*Required work:*
Within the listing below, how many lines feature the word "kubectl"? Reply with only that number.

◆ ◆ ◆

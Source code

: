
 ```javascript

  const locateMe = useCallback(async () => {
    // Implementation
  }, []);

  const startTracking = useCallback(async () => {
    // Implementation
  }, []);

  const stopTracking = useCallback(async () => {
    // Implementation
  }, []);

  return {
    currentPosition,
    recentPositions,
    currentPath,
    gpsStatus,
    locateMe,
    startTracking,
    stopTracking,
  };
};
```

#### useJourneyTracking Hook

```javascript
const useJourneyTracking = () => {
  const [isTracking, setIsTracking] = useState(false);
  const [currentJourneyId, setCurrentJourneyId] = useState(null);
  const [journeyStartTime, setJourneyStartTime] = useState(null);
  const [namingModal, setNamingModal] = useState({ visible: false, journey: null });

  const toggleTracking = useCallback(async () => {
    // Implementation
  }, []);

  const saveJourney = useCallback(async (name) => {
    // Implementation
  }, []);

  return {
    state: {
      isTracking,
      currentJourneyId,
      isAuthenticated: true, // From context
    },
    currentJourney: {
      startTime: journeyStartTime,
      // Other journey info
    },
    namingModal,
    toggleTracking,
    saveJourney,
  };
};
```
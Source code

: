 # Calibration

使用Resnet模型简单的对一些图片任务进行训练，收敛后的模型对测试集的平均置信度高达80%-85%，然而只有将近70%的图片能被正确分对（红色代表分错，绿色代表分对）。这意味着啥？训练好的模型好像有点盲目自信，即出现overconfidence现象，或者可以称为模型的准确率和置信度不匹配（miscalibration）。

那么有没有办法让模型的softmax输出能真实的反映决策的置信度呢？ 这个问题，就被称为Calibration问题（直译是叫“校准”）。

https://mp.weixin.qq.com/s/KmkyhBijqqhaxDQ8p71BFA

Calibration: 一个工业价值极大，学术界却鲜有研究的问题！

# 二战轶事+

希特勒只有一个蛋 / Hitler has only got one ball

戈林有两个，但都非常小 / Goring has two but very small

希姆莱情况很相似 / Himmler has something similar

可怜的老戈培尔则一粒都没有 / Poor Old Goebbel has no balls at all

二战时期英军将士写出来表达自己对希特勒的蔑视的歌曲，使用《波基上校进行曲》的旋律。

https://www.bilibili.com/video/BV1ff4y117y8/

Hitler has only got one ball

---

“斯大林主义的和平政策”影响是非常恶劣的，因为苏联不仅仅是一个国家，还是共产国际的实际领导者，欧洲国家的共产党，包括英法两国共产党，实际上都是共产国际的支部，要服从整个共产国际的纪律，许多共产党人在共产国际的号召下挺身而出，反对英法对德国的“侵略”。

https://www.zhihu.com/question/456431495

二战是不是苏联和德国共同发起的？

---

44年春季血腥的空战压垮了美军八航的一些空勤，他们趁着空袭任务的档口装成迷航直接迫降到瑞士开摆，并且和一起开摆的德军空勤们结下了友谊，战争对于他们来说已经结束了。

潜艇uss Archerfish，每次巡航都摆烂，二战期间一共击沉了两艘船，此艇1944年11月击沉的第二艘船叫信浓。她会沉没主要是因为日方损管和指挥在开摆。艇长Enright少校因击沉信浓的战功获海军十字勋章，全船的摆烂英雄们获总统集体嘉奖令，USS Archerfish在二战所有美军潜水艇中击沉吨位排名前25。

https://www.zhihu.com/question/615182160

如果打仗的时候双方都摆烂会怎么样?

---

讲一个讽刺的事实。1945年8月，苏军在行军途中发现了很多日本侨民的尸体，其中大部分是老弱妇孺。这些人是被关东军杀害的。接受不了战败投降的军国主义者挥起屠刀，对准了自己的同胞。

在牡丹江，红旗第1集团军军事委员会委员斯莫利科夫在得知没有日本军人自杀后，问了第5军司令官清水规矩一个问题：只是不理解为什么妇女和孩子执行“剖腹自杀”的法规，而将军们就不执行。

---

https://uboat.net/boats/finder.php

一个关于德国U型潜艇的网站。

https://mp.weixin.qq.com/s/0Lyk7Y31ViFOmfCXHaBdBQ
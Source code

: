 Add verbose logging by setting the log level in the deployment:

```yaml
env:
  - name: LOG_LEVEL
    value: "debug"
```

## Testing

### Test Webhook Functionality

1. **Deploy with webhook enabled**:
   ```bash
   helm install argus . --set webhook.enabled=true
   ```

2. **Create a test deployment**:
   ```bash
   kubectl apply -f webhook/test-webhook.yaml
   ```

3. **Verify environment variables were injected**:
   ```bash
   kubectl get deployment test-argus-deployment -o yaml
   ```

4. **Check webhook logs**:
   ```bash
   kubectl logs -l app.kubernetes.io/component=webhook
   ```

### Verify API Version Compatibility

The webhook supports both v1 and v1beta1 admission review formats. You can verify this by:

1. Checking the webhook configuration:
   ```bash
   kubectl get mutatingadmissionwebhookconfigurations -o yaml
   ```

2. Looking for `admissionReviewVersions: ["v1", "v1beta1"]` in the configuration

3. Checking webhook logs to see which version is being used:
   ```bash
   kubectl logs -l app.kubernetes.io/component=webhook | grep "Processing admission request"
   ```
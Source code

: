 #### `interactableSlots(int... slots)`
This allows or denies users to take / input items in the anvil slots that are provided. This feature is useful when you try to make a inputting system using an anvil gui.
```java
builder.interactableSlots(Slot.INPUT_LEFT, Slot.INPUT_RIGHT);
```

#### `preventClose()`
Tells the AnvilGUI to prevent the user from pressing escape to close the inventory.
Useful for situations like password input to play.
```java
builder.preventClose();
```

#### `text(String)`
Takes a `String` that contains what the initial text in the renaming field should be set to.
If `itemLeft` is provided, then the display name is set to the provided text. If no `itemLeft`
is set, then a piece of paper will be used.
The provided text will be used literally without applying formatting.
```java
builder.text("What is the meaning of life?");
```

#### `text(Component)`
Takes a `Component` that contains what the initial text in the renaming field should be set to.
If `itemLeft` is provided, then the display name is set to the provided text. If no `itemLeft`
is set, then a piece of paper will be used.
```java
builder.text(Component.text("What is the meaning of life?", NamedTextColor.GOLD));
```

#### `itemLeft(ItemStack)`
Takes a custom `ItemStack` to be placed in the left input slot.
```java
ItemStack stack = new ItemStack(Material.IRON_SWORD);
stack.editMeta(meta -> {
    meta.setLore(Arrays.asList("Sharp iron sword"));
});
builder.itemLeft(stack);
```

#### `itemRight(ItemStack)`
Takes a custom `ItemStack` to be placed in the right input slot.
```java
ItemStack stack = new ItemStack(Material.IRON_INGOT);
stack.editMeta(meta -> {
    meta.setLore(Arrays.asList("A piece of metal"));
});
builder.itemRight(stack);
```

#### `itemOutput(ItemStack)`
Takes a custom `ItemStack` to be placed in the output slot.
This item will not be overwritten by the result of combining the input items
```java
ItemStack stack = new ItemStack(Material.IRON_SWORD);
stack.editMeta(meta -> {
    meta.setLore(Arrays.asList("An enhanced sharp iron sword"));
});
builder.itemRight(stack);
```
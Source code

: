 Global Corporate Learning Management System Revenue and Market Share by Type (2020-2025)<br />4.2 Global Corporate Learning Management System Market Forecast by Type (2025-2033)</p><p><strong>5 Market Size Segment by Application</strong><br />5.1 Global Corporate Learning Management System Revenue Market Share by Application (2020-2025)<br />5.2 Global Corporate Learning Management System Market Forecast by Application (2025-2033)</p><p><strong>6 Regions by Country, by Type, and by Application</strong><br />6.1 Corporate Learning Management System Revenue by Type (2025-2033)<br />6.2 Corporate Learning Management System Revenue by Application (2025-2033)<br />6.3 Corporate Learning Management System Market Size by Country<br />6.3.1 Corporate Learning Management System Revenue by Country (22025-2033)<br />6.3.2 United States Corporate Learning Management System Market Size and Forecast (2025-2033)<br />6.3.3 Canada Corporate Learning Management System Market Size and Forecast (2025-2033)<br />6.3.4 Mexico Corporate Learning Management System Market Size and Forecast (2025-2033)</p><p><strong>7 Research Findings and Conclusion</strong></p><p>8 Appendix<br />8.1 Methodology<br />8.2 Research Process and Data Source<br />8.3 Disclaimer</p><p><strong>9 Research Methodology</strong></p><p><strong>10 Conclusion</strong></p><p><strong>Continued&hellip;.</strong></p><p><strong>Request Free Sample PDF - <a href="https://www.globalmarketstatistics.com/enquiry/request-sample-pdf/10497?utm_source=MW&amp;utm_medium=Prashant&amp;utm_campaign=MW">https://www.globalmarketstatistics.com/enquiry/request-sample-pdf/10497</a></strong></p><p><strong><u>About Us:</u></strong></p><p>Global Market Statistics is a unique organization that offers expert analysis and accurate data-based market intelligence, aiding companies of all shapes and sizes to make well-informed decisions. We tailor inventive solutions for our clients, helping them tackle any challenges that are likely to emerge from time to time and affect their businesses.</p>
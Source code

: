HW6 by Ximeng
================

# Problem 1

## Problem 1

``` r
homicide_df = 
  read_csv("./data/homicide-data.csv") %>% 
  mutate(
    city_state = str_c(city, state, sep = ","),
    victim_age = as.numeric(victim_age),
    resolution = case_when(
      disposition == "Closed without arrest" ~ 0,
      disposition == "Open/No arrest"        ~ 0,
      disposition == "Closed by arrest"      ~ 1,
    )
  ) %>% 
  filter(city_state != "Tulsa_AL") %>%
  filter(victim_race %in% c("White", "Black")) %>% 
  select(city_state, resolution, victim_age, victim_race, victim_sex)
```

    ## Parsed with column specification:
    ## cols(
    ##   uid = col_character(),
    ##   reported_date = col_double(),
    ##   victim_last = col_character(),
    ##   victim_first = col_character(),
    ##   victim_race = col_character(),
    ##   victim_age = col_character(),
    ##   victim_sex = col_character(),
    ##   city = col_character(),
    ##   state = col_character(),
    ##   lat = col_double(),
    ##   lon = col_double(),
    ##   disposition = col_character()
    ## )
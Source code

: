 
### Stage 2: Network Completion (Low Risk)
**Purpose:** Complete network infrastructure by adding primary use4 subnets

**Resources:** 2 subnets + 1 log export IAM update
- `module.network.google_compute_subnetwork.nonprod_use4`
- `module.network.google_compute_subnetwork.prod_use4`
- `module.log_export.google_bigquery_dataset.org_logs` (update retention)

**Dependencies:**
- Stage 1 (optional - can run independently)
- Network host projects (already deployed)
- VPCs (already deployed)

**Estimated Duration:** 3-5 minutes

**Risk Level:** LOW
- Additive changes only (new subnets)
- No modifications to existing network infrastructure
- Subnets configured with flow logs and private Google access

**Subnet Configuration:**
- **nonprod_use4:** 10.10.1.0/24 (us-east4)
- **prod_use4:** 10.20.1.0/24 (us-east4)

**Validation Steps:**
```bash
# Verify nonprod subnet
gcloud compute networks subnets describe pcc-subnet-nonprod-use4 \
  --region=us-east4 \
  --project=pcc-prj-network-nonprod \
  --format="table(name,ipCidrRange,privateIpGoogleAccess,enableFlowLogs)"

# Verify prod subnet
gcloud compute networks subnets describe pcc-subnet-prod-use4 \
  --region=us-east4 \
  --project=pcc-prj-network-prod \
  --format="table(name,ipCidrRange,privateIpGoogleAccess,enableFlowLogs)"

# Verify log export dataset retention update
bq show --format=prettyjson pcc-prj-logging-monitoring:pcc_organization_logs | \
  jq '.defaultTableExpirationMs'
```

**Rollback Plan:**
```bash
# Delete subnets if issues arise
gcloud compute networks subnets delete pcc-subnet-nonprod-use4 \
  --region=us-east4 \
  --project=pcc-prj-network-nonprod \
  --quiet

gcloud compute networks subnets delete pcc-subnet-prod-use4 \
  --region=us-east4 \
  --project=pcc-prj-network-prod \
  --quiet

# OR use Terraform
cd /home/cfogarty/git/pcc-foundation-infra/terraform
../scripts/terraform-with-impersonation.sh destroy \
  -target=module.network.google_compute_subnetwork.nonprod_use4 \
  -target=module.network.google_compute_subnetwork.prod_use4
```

◆ ◆ ◆

*Response below:*
5